Beacon: You grew up in an Irish family in Kansas City where storytelling was always present, but didn’t start writing books until the youngest of your three kids was in school. What was happening at that time in your life that changed things?
Garwood: I always wanted to write, just tell stories, but I didn’t think in terms of getting published. I worked in an office, where I’d take the kids to school and go to work. But before that, I had gone back to get my degree and I was working part-time, so I was busy.
I was taking a couple of history courses that were a requirement for the four year RN program, and I didn’t think I even liked history. In high school I sure didn’t. But this one class was ancient medieval. I just loved it, and the professor was really awesome, so I ended up taking another, then another, and before I knew it, I was a double major in history and I started thinking about the middle ages, and how fun it would be to take a book and set it there. That’s kind of how it started.
Your books cover many periods of time, from medieval to regency to frontier to modern day, and also many places, including Scotland, England and the U.S. How do you learn about such diverse times and places in order to write about them with authority?
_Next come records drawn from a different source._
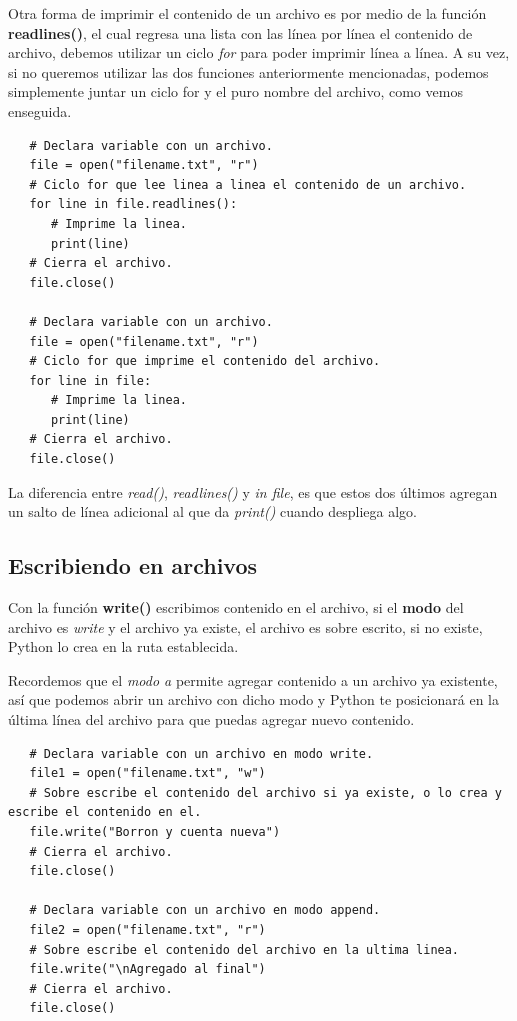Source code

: Otra forma de imprimir el contenido de un archivo es por medio de la función \textbf{readlines()}, el cual regresa una lista con las línea por línea el contenido de archivo, debemos utilizar un ciclo \textit{for} para poder imprimir línea a línea. A su vez, si no queremos utilizar las dos funciones anteriormente mencionadas, podemos simplemente juntar un ciclo for y el puro nombre del archivo, como vemos enseguida.
\begin{lstlisting}
   # Declara variable con un archivo.
   file = open("filename.txt", "r")
   # Ciclo for que lee linea a linea el contenido de un archivo.
   for line in file.readlines():
      # Imprime la linea.
      print(line)
   # Cierra el archivo.
   file.close()
   
   # Declara variable con un archivo.
   file = open("filename.txt", "r")
   # Ciclo for que imprime el contenido del archivo.
   for line in file:
      # Imprime la linea.
      print(line)
   # Cierra el archivo.
   file.close()
\end{lstlisting}

La diferencia entre \textit{read()}, \textit{readlines()} y \textit{in file}, es que estos dos últimos agregan un salto de línea adicional al que da \textit{print()} cuando despliega algo.


\subsection{Escribiendo en archivos}
\hspace{0.55cm}Con la función \textbf{write()} escribimos contenido en el archivo, si el \textbf{modo} del archivo es \textit{write} y el archivo ya existe, el archivo es sobre escrito, si no existe, Python lo crea en la ruta establecida.

Recordemos que el \textit{modo a} permite agregar contenido a un archivo ya existente, así que podemos abrir un archivo con dicho modo y Python te posicionará en la última línea del archivo para que puedas agregar nuevo contenido.
\begin{lstlisting}
   # Declara variable con un archivo en modo write.
   file1 = open("filename.txt", "w")
   # Sobre escribe el contenido del archivo si ya existe, o lo crea y escribe el contenido en el.
   file.write("Borron y cuenta nueva")
   # Cierra el archivo.
   file.close()
   
   # Declara variable con un archivo en modo append.
   file2 = open("filename.txt", "r")
   # Sobre escribe el contenido del archivo en la ultima linea.
   file.write("\nAgregado al final")
   # Cierra el archivo.
   file.close()
\end{lstlisting}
Garwood: First of all, the KU Library is incredible. The highest compliment I’ve ever gotten was from a student in Edinburgh who was having an argument with a friend. She thought I had grown up around some little place in Scotland, and the other one said, no, big city Edinburgh. And I said, Leawood, Kans., which I thought was kind of funny.
You can find what you need if you know where to look. I just wanted to make history painless, and I thought it would be fun to drop a family in the middle of, I don’t know, like the Norman invasion, and see how they would respond, what was going on, etc. That’s kind of how it started.
Please tell us about your latest romance, “Hotshot.”
Garwood: That was so much fun. It’s about a guy who, everything he does, he does exceptionally well. You want to dislike this guy, but you can’t. He’s adorable. He was an Olympian swimmer his senior year in high school.
Years later, he’s in the FBI. (Peyton Lockhart) lived next door to him when she was little. She’s kept track of him, it’s not an obsession, but it’s fun to watch his accolades.
It’s a story really about sexual harassment, and it’s kind of funny because it’s very relevant right now, if you look at the mayor of San Diego. It’s really a good story.
What are you reading right now? I’m curious, for someone who’s written so many different kinds of things, what you’re reading.
Garwood: It sounds awful, like a copout, I’m reading a lot of non-fiction for the book I’m writing right now. It’s about a politician who’s derailed by the hero. So I’m reading a lot about politics actually, which is not fun.
I’ve got a Ken Follett book I have on my nightstand I haven’t started yet, and John Sandford’s new book is out, and I want to read Tami Hoag's “The 9th Girl.” I just haven’t done it yet. Those are my treats.
Do you have plans for any more books set in the Show-Me state?
Garwood: I had the one, “Heartbreaker,” which by the way is going to be a movie, which is kind of exciting. I don’t know who is going to be in it yet, but that one took place in the cathedral in Kansas City, Mo. It starts out there and then goes to a town in Iowa.
St. Louis is one of my very favorite places; the kids and I go there to shop, to get away. I have two sisters who were in the convents for 14 years and Carondelet was the home where they went starting out. In high school, once a month we would drive down; and we got to see them for two hours when they were in the novitiate.
So I’ve known St. Louis forever and I have relatives that live there now. I gain five pounds every time I come in town and go to The Hill. I would love to do St. Louis, I really would; and I will eventually.